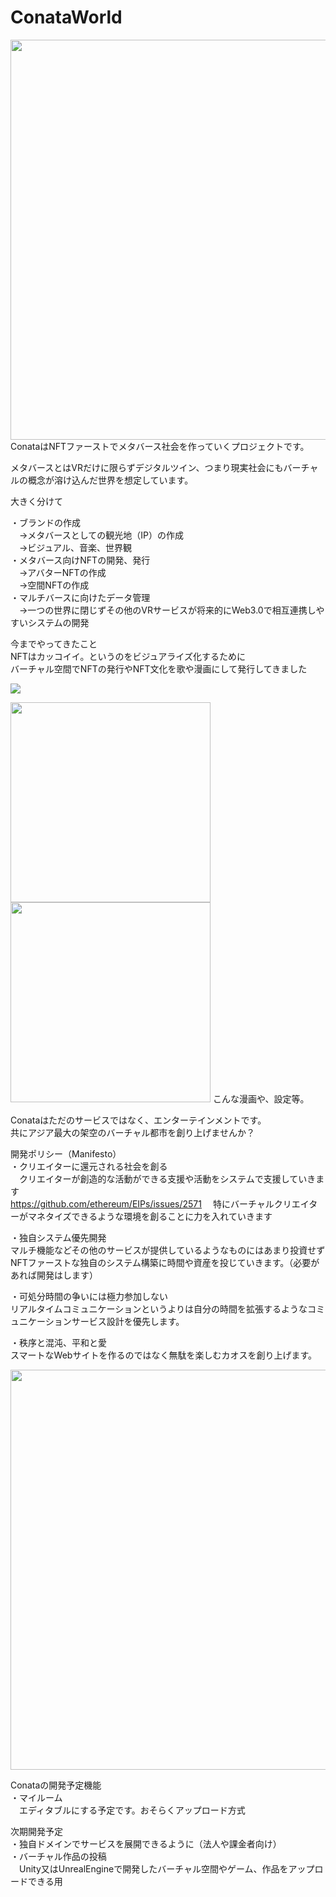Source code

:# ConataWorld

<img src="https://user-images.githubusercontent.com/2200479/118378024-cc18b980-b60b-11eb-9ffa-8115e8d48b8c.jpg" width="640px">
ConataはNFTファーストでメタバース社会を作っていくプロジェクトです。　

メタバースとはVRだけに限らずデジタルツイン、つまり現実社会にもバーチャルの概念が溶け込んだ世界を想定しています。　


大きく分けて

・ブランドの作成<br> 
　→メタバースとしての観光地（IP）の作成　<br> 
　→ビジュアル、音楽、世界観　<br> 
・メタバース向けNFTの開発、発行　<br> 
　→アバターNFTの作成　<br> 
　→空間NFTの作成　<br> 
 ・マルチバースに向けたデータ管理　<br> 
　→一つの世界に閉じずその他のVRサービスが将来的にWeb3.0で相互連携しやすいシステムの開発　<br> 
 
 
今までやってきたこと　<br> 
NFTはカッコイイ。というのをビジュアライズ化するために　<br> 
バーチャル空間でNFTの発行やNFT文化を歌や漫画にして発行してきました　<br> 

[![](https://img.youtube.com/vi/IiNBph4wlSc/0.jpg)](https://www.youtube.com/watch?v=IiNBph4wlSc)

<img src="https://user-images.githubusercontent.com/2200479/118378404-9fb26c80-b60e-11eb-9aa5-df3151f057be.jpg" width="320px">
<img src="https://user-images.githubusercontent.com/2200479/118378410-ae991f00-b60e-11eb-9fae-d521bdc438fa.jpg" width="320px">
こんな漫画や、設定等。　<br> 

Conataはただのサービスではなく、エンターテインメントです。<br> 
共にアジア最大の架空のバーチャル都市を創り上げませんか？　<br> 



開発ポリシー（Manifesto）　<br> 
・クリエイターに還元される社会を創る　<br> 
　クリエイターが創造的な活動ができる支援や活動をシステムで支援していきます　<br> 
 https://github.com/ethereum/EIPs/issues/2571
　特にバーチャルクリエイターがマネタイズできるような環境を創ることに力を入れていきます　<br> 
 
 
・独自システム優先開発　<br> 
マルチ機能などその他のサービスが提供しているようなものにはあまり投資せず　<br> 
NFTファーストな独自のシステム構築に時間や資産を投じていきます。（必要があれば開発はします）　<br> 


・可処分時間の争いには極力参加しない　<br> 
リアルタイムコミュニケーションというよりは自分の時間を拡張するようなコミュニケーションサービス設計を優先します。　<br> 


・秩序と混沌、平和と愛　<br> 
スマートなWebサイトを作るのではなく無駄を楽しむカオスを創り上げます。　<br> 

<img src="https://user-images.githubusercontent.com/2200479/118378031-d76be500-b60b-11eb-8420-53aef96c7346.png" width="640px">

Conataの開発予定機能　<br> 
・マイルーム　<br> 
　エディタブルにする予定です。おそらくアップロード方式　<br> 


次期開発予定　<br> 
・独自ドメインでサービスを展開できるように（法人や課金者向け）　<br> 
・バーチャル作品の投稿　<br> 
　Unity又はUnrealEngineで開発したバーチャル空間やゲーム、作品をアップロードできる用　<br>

### WORK REQUIRED
Using the data above, show each line where "githubusercontent" occurs.

### WRITTEN ANSWER
<img src="https://user-images.githubusercontent.com/2200479/118378024-cc18b980-b60b-11eb-9ffa-8115e8d48b8c.jpg" width="640px">
<img src="https://user-images.githubusercontent.com/2200479/118378404-9fb26c80-b60e-11eb-9aa5-df3151f057be.jpg" width="320px">
<img src="https://user-images.githubusercontent.com/2200479/118378410-ae991f00-b60e-11eb-9fae-d521bdc438fa.jpg" width="320px">
<img src="https://user-images.githubusercontent.com/2200479/118378031-d76be500-b60b-11eb-8420-53aef96c7346.png" width="640px">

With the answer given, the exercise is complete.